The silver lining in this is that it may all be officially moot sooner than later. The long-rumored relocation of our agency office is apparently going down in March. No one knows exactly when, beginning or end of the month or what, but March seems like a fairly fixed target, and that is coming up soon. So the Work(Formerly Storage)space Four will be broken up and given proper separate cubicles and those of us who do not care to interact on any level will not have to sit and stew in the end result of such decisions, let alone the mess of other people’s decisions.
So those are the work hostilities. There aren’t any interpersonal hostilities on the home front, but if it is possible to assign such an attribute to inanimate things, believe me, I have been so assigning.

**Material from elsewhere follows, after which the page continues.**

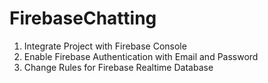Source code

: # FirebaseChatting

1. Integrate Project with Firebase Console
2. Enable Firebase Authentication with Email and Password
3. Change Rules for Firebase Realtime Database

For the past three days I’ve been working on the nursery by attempting to prime the walls, which I believe I have mentioned are dark green with gold sponge-roller accents. I did one wall Saturday afternoon, another wall and a half Sunday, and the last wall and a half late last night. I used a very reputable brand of color-negating primer. I am going to have to do a second coat on the entire room. And the word hostile just kept occurring to me with each swipe of the paint roller. The colors on the walls when we occupied the house are just hostile: hostile toward good taste, and hostile toward being covered over. The green and gold is all but laughing right through the first coat of primer.
And part of me really wants to get hostile, too, and hurl all kinds of karmic invective in the general direction of the couple from whom we bought the house. But I just can’t bring myself to commit. I think there’s a lot to be said for making your living space your own, and I always have (and I only half-ruefully look forward to the little guy testing the limits of that aesthetic stance when he’s a teenager looking to decorate his own room). So if the former owners loved the idea of multiple shades of orange on the walls of the den, and green and gold in the spare room and blue with white rag-smears in the guest bath, good for them for fearlessly embracing such bold choices. Of course it would be easy for me to fall into the mindset of “What kind of idiots paint all the walls such loud, dark, gaudy, ugly colors and then try to sell the house?” but aside from the obvious counter-argument (i.e. “What kind of idiot buys that house?”) there’s the fact that I really think the former owners planned on living out their golden years in that house, but the husband’s job was transferred and suddenly they had to relocate in a big hurry. Before that upheaval, thoughts of selling the house never crossed their mind as they considered all the paint samples at the screamingest end of the palette. So I can’t fault their reasoning. And their aggressive interior design choices probably account for the fact that their house was priced as it was and yet still unbid upon so that my wife and I could swoop in and make an offer. So really, I should be lauding the holy green hell out of the nursery walls which four hours of paintslinging have transformed from “blaring green” to “somewhat muted green”.
Yeah. Maybe in a few months I’ll do that.